I would like to take a long motorcycle trip.
Where do I start? Is this going to turn into another obsession? I know I will never do it, so I should get the whole idea out of my head right now. I can't though, it's just the way my brain works. I get an idea in my head and it is all I can think of until the next idea comes along. I have a bad habit of not following through, I just obsess.
But the idea of a long motorcycle trip sounds so good to me right now. The need to just take off, be by myself, be alone is overwhelming. The idea that I could just travel with no plan or intentions other than to get my head straight is compelling. I think how nice it would be to have no schedule, no place I have to be, no responsibilities for a while. Just let me, and my brain wander for a time.
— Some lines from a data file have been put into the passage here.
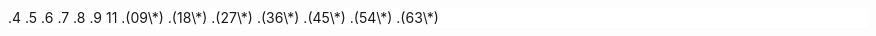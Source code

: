 </td>
<td>
.4

</td>
<td>
.5

</td>
<td>
.6

</td>
<td>
.7

</td>
<td>
.8

</td>
<td>
.9

</td>
</tr>
<tr>
<th>
11

</th>
<td>
.(09\*)

</td>
<td>
.(18\*)

</td>
<td>
.(27\*)

</td>
<td>
.(36\*)

</td>
<td>
.(45\*)

</td>
<td>
.(54\*)

</td>
<td>
.(63\*)
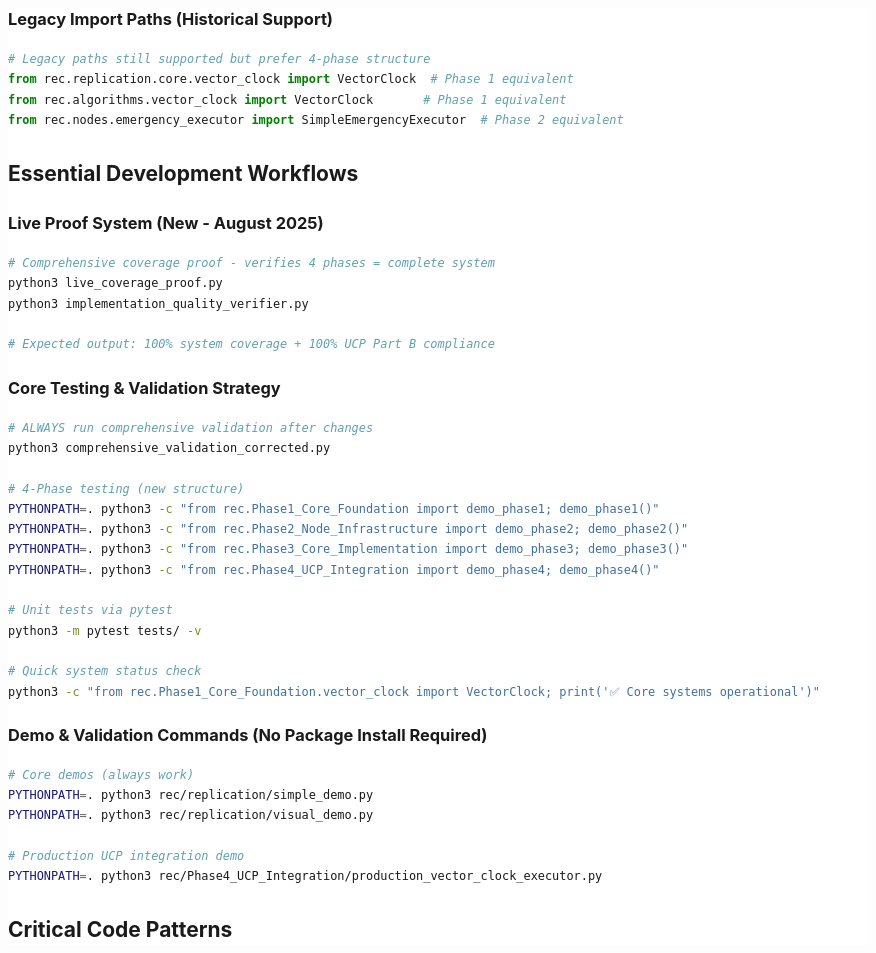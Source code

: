 ### Legacy Import Paths (Historical Support)
```python
# Legacy paths still supported but prefer 4-phase structure
from rec.replication.core.vector_clock import VectorClock  # Phase 1 equivalent
from rec.algorithms.vector_clock import VectorClock       # Phase 1 equivalent
from rec.nodes.emergency_executor import SimpleEmergencyExecutor  # Phase 2 equivalent
```

## Essential Development Workflows

### Live Proof System (New - August 2025)
```bash
# Comprehensive coverage proof - verifies 4 phases = complete system
python3 live_coverage_proof.py
python3 implementation_quality_verifier.py

# Expected output: 100% system coverage + 100% UCP Part B compliance
```

### Core Testing & Validation Strategy
```bash
# ALWAYS run comprehensive validation after changes
python3 comprehensive_validation_corrected.py

# 4-Phase testing (new structure)
PYTHONPATH=. python3 -c "from rec.Phase1_Core_Foundation import demo_phase1; demo_phase1()"
PYTHONPATH=. python3 -c "from rec.Phase2_Node_Infrastructure import demo_phase2; demo_phase2()" 
PYTHONPATH=. python3 -c "from rec.Phase3_Core_Implementation import demo_phase3; demo_phase3()"
PYTHONPATH=. python3 -c "from rec.Phase4_UCP_Integration import demo_phase4; demo_phase4()"

# Unit tests via pytest
python3 -m pytest tests/ -v

# Quick system status check
python3 -c "from rec.Phase1_Core_Foundation.vector_clock import VectorClock; print('✅ Core systems operational')"
```

### Demo & Validation Commands (No Package Install Required)
```bash
# Core demos (always work)
PYTHONPATH=. python3 rec/replication/simple_demo.py  
PYTHONPATH=. python3 rec/replication/visual_demo.py

# Production UCP integration demo
PYTHONPATH=. python3 rec/Phase4_UCP_Integration/production_vector_clock_executor.py
```

## Critical Code Patterns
As I said before, I know I will never follow through with this. Why? For one I am just a dreamer, not really a doer. I am a procrastinator, I have the ability to put things off until I stop thinking about them. I have no motivation to actually do what is necessary to get a trip like this going. Maybe if I just took off one day, not take that right turn that would take me to work, but instead just kept going straight.
Where do I want to go? Nowhere. Wherever the road takes me. Wherever I end up is where I want to go. I do admit I would like to see trees, ferns, the fog, the ocean, maybe even visit my grandparents graves. Maybe I Just want to experience a bit of the world again. Would I want to visit old friends and family I haven't seen in years? Maybe, but then I wouldn't be alone. But maybe that is something I need, to reconnect with people from my old life.
It is a nice thought, I just wish I could actually do it. If by some chance I actually did take a trip would it actually help? Is it actually possible to find myself? Or is 'finding myself' all a myth? I have no idea? But I would like to think it would help. What if I do find myself and it is something I don't like? What if I find I like being alone? That being alone is 'me'. What if I find I like being on the road so much I don't want to return to my life? The thought scares me.
And besides, I don't own a motorcycle.